The Secretariat of the Southern African Development Community (SADC) says it is imperative to invest and support rural women to attain sustainable development as the World commemorates the International Women's Day, today the 8th of March, 2018 under the theme; "Time is Now: Rural and urban activists transforming women's lives".
Speaking in an interview with Radio Botswana in commemoration of the International Women's Day, Head of Gender Unit at the SADC Secretariat, Dr Joseph Pitso said for the SADC Region to achieve its set objective of promoting sustainable and equitable economic growth and socio-economic development as well as improving the standards of living of its citizens, especially women and children, there is need to promote targeted programmes that can uplift the living standards of the rural poor, particularly women.
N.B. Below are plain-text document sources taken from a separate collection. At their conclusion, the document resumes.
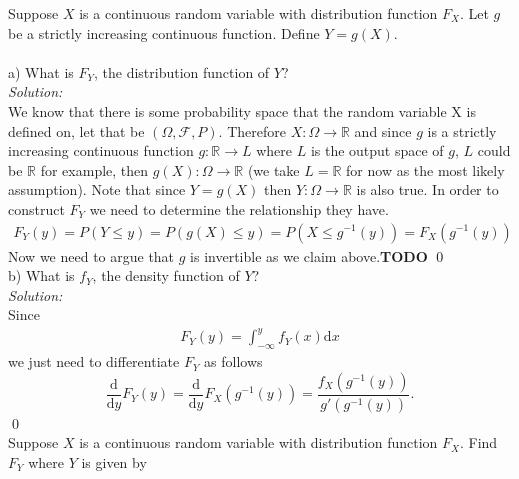\documentclass[10pt]{amsart}
\newcommand{\D}{\mathrm{d}}
\begin{document}
 Suppose $X$ is a continuous random variable with distribution function $F_X$. Let $g$ be a strictly increasing continuous function. Define $Y=g(X)$. \\ \\
\noindent
a) What is $F_Y$, the distribution function of $Y$? \\
\textit{Solution:} \\
We know that there is some probability space that the random variable X is defined on, let that be $(\Omega, \mathcal{F},P)$.
Therefore $X: \Omega \rightarrow \mathbb{R}$ and since $g$ is a strictly increasing continuous function $g: \mathbb{R} \rightarrow L$ where $L$ is the output space of $g$, $L$ could be $\mathbb{R}$ for example, then $g(X): \Omega \rightarrow \mathbb{R}$ (we take $L = \mathbb{R}$ for now as the most likely assumption).
Note that since $Y = g(X)$ then $Y: \Omega \rightarrow \mathbb{R}$ is also true.
In order to construct $F_Y$ we need to determine the relationship they have.
\begin{eqnarray*}
F_Y(y) = P(Y \leq y) = P(g(X) \leq y) = P(X \leq g^{-1}(y)) = F_X(g^{-1}(y))
\end{eqnarray*}
Now we need to argue that $g$ is invertible as we claim above.\textbf{TODO}
\qed \\

\noindent
b) What is $f_Y$, the density function of $Y$? \\
\textit{Solution:} \\
Since
\begin{align*}
F_Y(y) = \int_{-\infty}^y f_Y(x) \D x
\end{align*}
we just need to differentiate $F_Y$ as follows \\
$$
\frac{\D}{\D y} F_Y(y) = \frac{\D}{\D y} F_X(g^{-1}(y)) = \frac{f_X(g^{-1}(y))}{g\prime(g^{-1}(y))}.
$$
\qed
\\

 Suppose $X$ is a continuous random variable with distribution function $F_X$. Find $F_Y$ where $Y$ is given by \\
\end{document}
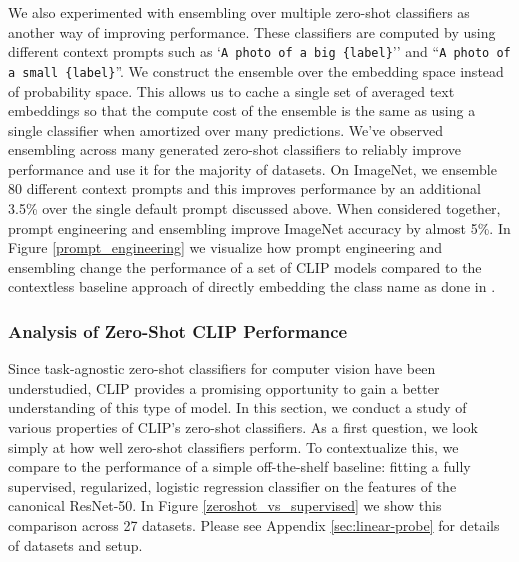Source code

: We also experimented with ensembling over multiple zero-shot classifiers as another way of improving performance. These classifiers are computed by using different context prompts such as `\texttt{A photo of a big \{label\}}'' and ``\texttt{A photo of a small \{label\}}''. We construct the ensemble over the embedding space instead of probability space. This allows us to cache a single set of averaged text embeddings so that the compute cost of the ensemble is the same as using a single classifier when amortized over many predictions. We've observed ensembling across many generated zero-shot classifiers to reliably improve performance and use it for the majority of datasets. On ImageNet, we ensemble 80 different context prompts and this improves performance by an additional 3.5\% over the single default prompt discussed above. When considered together, prompt engineering and ensembling improve ImageNet accuracy by almost 5\%. In Figure \ref{prompt_engineering} we visualize how prompt engineering and ensembling change the performance of a set of CLIP models compared to the contextless baseline approach of directly embedding the class name as done in \citet{li2017learning}. 

\subsubsection{Analysis of Zero-Shot CLIP Performance}

Since task-agnostic zero-shot classifiers for computer vision have been understudied, CLIP provides a promising opportunity to gain a better understanding of this type of model. In this section, we conduct a study of various properties of CLIP's zero-shot classifiers. As a first question, we look simply at how well zero-shot classifiers perform. To contextualize this, we compare to the performance of a simple off-the-shelf baseline: fitting a fully supervised, regularized, logistic regression classifier on the features of the canonical ResNet-50. In Figure \ref{zeroshot_vs_supervised} we show this comparison across 27 datasets. Please see Appendix \ref{sec:linear-probe} for details of datasets and setup.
Dr Pitso said gender equality and empowerment of all women and girls cannot be achieved without addressing the multiple and intersecting inequalities and forms of discrimination that rural women face.
He said rural women in sub-Saharan Africa, including SADC, are the backbone of African economies by, among others, ensuring food security for their communities, building climate resilience and ultimately, growing local and global economies.
It is estimated that out of the population of 300 million in the SADC Region, more than half (51%) are female and the majority of the population (60%) are rural. However, on almost every measure of development, because of patriarchy, deep seated gender inequalities and discrimination, rural women fare worse than rural men or urban women.
"The rural-urban divide is an impediment and also a source of the persistent gaps in opportunities and access to livelihoods, better education and health care systems as well as other economic and productive resources by boys and girls, women and men," noted Dr Pitso, calling for gender sensitive rural development programmes, community services and facilities with adequate modernized technology that can save rural women's time and lessen their burden of unpaid work, that is, provision of accessible clean water and energy saving cooking devices.
The 2018 International Women's Day comes at a time when people around the world are mobilizing and yearning for a future that is more just and equal. The Sustainable Development Goal (SDG) 5: Gender Equality, recognises that gender inequalities persist, depriving women and girls of their basic rights and opportunities.